(Beginning of Information given)
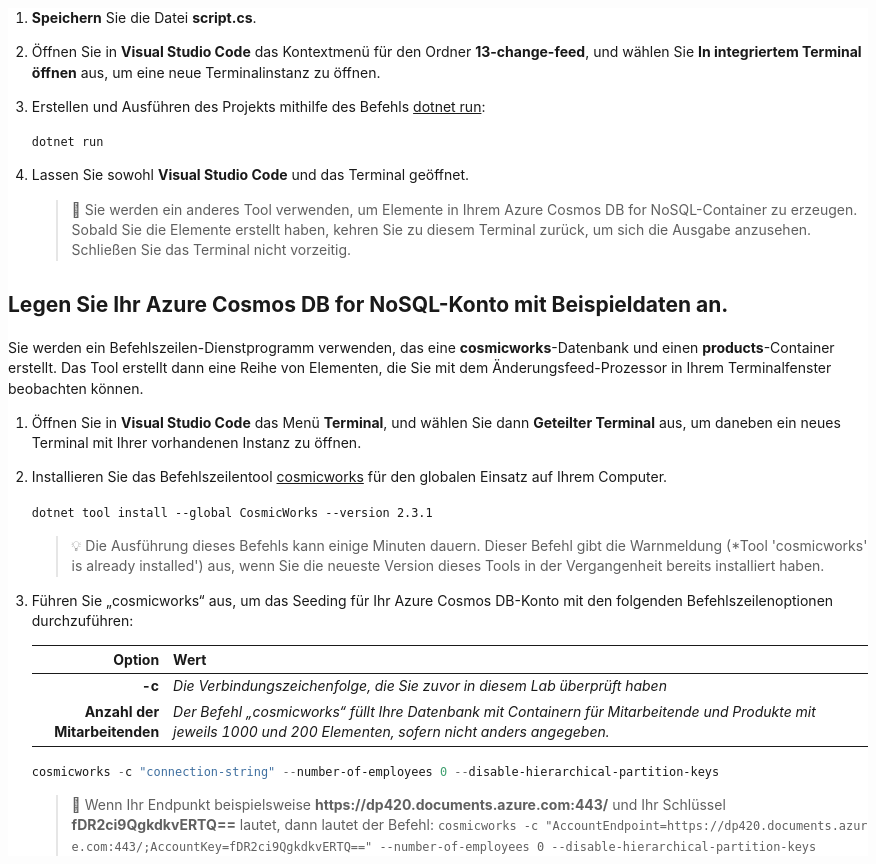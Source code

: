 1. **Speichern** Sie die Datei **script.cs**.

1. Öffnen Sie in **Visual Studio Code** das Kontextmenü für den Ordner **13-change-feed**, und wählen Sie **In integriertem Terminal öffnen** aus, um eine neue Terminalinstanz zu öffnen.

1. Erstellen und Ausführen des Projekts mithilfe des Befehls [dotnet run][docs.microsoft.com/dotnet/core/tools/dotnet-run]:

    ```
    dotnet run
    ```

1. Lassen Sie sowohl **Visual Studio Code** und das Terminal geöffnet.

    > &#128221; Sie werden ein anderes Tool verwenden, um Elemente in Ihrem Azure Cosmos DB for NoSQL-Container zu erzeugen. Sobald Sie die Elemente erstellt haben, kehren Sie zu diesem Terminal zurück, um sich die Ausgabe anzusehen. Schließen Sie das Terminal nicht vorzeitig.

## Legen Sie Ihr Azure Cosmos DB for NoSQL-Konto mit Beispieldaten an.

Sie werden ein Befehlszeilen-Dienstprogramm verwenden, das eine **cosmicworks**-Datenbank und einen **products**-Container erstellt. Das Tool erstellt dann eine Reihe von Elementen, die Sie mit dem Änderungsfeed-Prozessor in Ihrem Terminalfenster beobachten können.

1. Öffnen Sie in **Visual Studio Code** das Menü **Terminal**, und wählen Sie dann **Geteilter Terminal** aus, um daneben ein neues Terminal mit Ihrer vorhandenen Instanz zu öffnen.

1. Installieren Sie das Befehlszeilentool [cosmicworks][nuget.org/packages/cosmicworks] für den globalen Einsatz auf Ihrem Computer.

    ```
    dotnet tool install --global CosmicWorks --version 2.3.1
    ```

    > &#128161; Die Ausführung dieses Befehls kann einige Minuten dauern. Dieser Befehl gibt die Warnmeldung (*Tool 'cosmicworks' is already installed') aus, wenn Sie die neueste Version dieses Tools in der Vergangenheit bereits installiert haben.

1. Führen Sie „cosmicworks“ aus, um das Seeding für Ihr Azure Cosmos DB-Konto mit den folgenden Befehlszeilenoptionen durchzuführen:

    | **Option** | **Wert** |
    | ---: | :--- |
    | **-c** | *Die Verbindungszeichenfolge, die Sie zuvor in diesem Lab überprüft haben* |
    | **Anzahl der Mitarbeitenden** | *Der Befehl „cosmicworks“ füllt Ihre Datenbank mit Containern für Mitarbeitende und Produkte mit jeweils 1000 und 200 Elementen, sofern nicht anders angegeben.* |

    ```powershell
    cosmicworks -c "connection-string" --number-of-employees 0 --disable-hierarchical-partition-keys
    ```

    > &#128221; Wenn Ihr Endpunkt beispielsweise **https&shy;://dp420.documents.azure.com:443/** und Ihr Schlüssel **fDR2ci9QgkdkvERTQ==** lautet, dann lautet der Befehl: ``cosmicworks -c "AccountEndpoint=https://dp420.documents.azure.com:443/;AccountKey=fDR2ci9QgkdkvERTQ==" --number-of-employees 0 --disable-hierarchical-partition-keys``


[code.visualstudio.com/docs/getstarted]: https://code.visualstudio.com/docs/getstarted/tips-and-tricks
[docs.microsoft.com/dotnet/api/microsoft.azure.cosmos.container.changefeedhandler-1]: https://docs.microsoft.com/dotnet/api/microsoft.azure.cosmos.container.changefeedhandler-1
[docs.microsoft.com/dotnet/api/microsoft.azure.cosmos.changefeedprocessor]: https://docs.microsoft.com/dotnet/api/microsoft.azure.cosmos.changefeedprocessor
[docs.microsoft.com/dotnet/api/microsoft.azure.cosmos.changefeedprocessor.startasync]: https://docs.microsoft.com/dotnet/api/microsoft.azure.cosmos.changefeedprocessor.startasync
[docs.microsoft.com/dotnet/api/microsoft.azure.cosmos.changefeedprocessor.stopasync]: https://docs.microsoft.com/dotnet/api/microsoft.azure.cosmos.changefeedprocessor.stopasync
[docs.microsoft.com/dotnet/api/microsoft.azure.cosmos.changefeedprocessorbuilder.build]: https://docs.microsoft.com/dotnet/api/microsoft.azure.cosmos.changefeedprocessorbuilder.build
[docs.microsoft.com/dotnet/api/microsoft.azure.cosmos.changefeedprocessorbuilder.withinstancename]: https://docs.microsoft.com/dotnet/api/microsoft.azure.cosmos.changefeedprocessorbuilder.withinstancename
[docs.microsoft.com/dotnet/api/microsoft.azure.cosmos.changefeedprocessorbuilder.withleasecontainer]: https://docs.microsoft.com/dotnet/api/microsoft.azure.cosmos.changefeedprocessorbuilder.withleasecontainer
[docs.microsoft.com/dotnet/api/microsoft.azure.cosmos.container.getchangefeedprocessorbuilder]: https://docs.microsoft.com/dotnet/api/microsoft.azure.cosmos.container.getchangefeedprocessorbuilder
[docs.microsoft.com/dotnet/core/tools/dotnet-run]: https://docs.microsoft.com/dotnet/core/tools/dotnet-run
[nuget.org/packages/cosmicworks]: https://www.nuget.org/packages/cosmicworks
(End of Information given)
(Beginning of Information given)
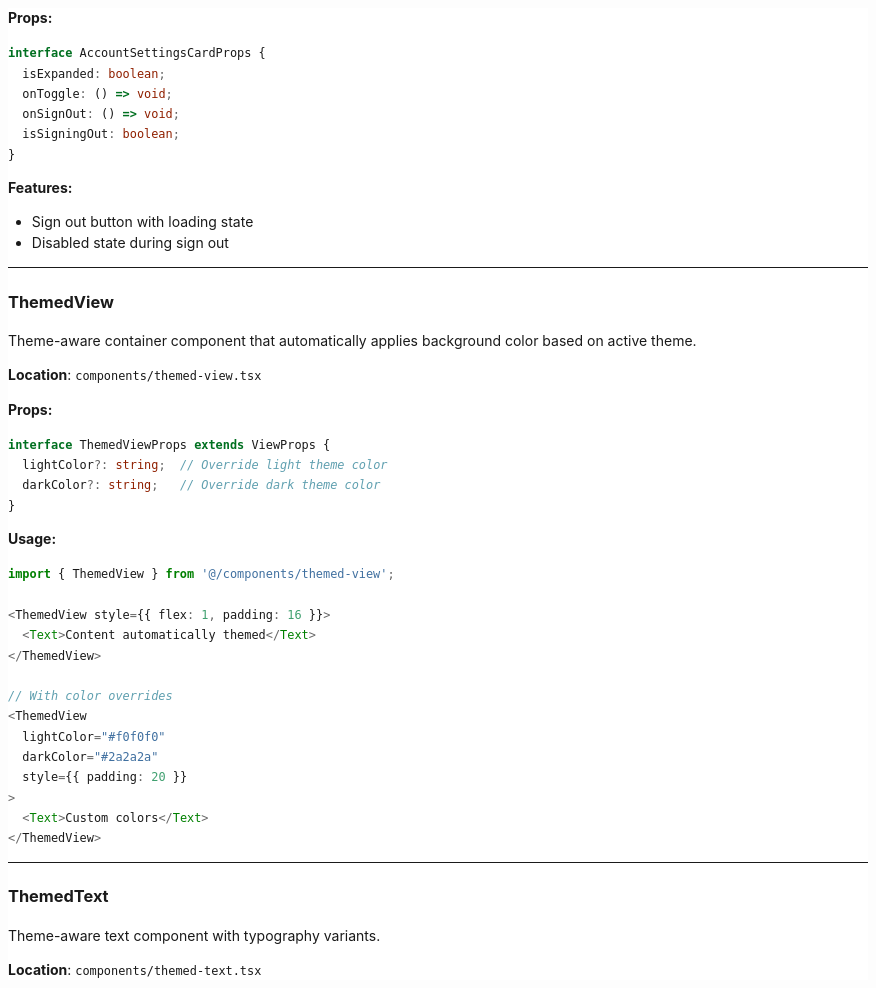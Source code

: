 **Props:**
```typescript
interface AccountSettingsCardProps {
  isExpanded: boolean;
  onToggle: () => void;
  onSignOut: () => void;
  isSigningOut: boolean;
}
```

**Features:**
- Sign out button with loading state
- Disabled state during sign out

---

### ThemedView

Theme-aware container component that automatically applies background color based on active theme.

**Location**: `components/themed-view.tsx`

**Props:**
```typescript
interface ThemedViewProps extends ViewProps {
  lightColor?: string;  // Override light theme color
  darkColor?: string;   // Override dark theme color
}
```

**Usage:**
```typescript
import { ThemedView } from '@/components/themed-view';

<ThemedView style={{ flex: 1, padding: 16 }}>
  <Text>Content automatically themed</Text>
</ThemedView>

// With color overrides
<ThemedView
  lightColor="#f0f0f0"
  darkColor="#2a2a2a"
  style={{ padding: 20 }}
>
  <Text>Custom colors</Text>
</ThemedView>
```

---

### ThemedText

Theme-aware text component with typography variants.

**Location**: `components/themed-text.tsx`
(End of Information given)
(Beginning of Information given)
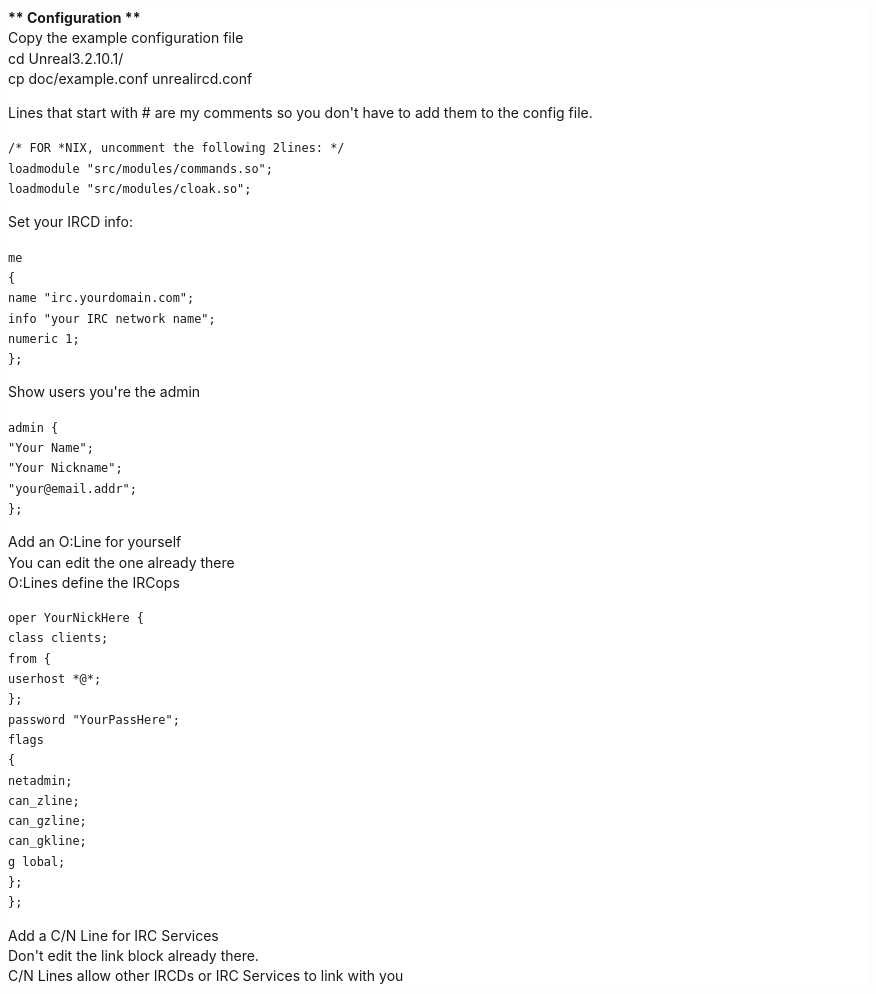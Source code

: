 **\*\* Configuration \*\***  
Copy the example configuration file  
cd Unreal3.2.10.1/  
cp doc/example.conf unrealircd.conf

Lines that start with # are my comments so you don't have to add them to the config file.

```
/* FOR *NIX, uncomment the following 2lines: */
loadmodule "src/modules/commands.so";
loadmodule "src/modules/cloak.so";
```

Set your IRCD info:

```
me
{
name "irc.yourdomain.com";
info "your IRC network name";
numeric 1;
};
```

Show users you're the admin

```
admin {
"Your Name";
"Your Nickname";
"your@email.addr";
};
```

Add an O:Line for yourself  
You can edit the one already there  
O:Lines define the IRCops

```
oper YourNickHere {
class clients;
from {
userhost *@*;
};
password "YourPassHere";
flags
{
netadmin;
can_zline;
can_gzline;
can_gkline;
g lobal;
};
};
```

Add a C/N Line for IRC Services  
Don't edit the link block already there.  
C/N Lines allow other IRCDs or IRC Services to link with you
(End of Information given)
**Exercise details:** Report, from the entries above, each line where "boolean" is found.

**Answer to the exercise:**
  isExpanded: boolean;
  isSigningOut: boolean;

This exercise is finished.